Report: Healthcare Industry Needs to Improve Application Security Practices

Oct. 18, 2016
The healthcare Industry significantly lags behind other industries when it comes to fixing security vulnerabilities and has the highest prevalence of cryptographic and credentials management issues, according to a report by software security firm Veracode.

The healthcare Industry significantly lags behind other industries when it comes to fixing security vulnerabilities and has the highest prevalence of cryptographic and credentials management issues, according to a security report by Veracode. Given the recent ransomware and other cyber attacks on healthcare organizations, the industry’s low performance on these application security benchmarks is troubling, the Veracode report states.

In its annual State of Software Security Report (SoSS), Veracode, a software security firm, presents metrics drawn from code-level analysis of billions of lines of code across 300,000 assessments performed over the last 18 months.

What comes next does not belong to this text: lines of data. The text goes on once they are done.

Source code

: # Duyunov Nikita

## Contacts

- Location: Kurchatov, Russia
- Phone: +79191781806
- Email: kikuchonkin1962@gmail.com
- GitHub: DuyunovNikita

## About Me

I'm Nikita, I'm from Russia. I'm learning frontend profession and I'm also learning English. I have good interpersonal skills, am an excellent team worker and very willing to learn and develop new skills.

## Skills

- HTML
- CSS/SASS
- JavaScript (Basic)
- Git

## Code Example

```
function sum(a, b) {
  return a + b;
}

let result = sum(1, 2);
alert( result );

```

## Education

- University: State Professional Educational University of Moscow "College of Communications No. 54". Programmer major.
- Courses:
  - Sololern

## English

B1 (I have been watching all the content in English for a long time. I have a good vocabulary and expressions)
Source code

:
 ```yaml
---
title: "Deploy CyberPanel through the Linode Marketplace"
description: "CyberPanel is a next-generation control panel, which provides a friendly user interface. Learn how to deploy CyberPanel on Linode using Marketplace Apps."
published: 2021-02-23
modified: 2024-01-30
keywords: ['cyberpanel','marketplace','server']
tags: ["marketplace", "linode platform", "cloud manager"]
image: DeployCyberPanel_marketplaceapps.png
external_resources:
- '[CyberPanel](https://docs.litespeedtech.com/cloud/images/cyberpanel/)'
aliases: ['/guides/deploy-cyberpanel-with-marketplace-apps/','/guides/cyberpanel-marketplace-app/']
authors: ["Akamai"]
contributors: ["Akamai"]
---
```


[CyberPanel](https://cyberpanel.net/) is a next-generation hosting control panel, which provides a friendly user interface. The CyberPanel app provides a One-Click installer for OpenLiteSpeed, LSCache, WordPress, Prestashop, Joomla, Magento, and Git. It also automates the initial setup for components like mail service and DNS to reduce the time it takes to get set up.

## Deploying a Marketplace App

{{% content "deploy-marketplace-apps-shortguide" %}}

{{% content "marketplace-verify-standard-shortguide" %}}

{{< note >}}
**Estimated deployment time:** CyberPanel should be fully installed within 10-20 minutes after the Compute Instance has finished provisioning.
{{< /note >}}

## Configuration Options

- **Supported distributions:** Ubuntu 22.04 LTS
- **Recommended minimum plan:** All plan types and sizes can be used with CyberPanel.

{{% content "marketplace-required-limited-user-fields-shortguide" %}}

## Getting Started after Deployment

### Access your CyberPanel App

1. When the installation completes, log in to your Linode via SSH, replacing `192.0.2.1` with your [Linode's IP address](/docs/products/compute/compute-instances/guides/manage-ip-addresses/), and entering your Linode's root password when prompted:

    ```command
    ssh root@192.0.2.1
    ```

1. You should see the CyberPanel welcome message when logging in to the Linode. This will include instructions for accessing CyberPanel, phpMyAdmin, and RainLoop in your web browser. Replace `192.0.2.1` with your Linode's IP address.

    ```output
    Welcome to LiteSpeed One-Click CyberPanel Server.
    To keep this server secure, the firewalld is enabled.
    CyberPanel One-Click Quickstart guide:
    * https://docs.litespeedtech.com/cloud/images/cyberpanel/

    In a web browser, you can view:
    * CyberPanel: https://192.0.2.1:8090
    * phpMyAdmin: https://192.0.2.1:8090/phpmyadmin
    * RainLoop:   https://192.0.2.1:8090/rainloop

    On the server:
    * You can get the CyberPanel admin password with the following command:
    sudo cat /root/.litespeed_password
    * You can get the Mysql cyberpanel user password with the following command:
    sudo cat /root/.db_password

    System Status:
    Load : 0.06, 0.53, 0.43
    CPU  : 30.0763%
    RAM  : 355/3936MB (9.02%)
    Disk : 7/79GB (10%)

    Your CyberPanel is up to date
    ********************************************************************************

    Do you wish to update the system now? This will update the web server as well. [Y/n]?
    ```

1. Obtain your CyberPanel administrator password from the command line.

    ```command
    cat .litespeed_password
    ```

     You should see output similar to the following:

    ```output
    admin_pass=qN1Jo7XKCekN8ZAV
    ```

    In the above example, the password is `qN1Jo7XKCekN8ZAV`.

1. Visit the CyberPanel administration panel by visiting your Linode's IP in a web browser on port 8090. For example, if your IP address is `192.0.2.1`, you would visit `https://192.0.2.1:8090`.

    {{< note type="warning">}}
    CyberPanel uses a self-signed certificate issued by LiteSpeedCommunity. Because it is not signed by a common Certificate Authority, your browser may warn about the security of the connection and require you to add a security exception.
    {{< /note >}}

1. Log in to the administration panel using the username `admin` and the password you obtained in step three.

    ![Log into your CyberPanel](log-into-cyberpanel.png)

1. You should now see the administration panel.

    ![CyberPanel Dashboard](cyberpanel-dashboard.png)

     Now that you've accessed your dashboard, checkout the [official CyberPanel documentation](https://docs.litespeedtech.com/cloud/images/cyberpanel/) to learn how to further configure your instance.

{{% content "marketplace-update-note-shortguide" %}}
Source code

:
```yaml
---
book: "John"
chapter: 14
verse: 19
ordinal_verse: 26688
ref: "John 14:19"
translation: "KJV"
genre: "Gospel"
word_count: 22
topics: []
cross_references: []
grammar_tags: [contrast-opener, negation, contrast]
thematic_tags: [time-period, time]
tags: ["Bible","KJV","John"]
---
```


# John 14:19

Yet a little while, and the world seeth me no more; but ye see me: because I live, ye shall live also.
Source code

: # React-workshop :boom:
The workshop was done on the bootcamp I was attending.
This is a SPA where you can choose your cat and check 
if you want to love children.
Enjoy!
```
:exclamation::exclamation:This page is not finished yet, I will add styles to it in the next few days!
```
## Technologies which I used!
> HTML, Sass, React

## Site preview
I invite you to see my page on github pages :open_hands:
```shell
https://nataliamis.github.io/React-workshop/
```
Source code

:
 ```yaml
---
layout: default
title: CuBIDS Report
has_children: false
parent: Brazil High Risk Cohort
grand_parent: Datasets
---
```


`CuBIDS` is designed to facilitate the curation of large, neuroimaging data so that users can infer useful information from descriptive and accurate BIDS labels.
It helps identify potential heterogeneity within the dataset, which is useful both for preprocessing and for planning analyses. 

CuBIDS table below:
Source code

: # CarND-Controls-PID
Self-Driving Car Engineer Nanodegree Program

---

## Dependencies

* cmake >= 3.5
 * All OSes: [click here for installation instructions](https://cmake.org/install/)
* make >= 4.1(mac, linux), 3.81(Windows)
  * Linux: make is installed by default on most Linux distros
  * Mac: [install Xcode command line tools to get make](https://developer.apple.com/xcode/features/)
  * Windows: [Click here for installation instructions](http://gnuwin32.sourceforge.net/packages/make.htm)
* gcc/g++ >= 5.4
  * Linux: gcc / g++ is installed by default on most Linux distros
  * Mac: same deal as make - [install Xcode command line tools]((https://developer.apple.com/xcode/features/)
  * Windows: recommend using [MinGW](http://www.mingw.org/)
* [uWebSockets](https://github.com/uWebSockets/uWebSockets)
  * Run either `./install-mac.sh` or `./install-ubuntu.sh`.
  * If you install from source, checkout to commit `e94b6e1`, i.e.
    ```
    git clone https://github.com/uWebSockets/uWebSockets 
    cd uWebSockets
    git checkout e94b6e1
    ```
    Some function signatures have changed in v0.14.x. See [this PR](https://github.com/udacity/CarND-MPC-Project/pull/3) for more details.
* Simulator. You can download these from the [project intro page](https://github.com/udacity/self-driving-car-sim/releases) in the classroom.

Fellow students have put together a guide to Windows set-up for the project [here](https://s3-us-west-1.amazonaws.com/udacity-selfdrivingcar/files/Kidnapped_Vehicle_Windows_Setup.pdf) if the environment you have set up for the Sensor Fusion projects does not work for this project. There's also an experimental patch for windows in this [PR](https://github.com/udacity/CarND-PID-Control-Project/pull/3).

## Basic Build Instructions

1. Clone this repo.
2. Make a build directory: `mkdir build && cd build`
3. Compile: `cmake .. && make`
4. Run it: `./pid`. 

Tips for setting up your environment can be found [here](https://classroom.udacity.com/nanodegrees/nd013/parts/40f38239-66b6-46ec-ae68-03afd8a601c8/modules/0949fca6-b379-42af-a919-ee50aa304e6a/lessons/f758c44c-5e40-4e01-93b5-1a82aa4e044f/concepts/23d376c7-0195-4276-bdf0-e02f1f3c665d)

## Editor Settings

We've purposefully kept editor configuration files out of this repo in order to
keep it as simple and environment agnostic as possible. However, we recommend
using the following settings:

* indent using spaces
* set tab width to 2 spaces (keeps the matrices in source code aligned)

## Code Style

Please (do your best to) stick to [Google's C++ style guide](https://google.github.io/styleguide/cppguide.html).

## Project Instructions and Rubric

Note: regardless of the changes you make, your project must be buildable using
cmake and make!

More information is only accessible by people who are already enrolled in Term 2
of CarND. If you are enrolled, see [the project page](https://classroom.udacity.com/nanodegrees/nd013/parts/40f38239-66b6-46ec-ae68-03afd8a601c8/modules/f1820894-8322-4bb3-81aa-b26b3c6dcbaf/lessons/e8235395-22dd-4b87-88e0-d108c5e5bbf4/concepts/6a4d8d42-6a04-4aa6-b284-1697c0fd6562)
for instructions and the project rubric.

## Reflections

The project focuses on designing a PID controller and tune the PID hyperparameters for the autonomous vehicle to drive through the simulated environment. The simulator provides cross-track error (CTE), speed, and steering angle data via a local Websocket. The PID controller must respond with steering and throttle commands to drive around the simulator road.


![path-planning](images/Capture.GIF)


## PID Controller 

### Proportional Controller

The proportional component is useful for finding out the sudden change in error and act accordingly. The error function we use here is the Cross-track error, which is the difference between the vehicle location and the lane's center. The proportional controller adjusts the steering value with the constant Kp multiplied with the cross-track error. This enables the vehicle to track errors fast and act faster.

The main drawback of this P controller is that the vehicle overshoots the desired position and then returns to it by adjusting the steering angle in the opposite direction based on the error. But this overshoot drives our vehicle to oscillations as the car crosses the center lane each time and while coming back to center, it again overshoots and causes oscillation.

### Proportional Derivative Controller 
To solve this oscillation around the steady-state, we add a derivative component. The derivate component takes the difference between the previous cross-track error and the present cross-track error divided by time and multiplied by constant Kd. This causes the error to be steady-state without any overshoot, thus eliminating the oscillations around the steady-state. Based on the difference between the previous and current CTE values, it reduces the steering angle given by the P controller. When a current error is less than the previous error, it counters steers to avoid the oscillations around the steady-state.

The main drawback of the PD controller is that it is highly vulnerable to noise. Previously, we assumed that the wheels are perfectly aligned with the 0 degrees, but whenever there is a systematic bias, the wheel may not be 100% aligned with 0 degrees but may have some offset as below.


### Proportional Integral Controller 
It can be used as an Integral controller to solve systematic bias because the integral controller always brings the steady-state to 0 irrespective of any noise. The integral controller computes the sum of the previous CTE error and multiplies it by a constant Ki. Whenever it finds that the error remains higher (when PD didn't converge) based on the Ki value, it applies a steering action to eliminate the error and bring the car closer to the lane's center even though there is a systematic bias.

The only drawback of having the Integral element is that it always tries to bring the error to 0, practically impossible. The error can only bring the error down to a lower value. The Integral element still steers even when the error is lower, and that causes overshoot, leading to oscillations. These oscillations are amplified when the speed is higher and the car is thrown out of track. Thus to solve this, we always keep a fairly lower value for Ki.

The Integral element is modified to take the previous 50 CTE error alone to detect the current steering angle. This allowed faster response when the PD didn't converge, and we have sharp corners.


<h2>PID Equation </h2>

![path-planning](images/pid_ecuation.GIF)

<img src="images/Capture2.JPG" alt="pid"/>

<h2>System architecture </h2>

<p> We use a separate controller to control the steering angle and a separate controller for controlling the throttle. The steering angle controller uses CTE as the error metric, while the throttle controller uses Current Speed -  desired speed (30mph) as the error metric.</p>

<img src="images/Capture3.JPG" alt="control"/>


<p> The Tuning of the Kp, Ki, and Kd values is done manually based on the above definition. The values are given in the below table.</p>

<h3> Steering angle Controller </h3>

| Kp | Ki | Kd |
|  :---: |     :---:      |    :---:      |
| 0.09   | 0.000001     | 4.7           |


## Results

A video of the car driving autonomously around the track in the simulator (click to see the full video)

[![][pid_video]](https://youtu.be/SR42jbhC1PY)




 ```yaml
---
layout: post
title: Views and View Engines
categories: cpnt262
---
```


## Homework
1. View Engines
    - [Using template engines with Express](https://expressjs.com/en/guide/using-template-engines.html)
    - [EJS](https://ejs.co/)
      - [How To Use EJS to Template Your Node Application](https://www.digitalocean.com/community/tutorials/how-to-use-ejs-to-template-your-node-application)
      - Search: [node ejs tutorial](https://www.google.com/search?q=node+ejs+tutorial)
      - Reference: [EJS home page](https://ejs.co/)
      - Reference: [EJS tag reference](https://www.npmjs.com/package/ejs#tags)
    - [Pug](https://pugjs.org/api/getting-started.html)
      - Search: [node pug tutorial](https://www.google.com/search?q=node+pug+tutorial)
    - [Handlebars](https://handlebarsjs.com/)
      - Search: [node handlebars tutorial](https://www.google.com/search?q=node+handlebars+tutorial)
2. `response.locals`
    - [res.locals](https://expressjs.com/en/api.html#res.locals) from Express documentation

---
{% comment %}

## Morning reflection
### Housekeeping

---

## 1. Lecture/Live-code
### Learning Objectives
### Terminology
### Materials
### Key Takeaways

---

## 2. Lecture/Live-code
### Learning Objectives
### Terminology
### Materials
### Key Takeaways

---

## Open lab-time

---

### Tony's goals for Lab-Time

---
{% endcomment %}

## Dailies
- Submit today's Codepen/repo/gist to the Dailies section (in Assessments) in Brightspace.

The report revealed that the continued and persistent use of components in software development is creating systemic risk in the country’s digital infrastructure. However, the report also found that companies achieve accelerated benefits when their application security programs reach maturity. These finding indicate that the growing trend of focusing on digital risk at the application layer and building security into DevOps processes (DevSecOps) can yield great results for organizations in reducing risk without slowing down software development.

One of the key findings of the report is that the prevalent use of open-source and third-party components is creating unmanaged risk. Approximately 97 percent of Java applications contained at least one component with a known vulnerability, according to the report authors.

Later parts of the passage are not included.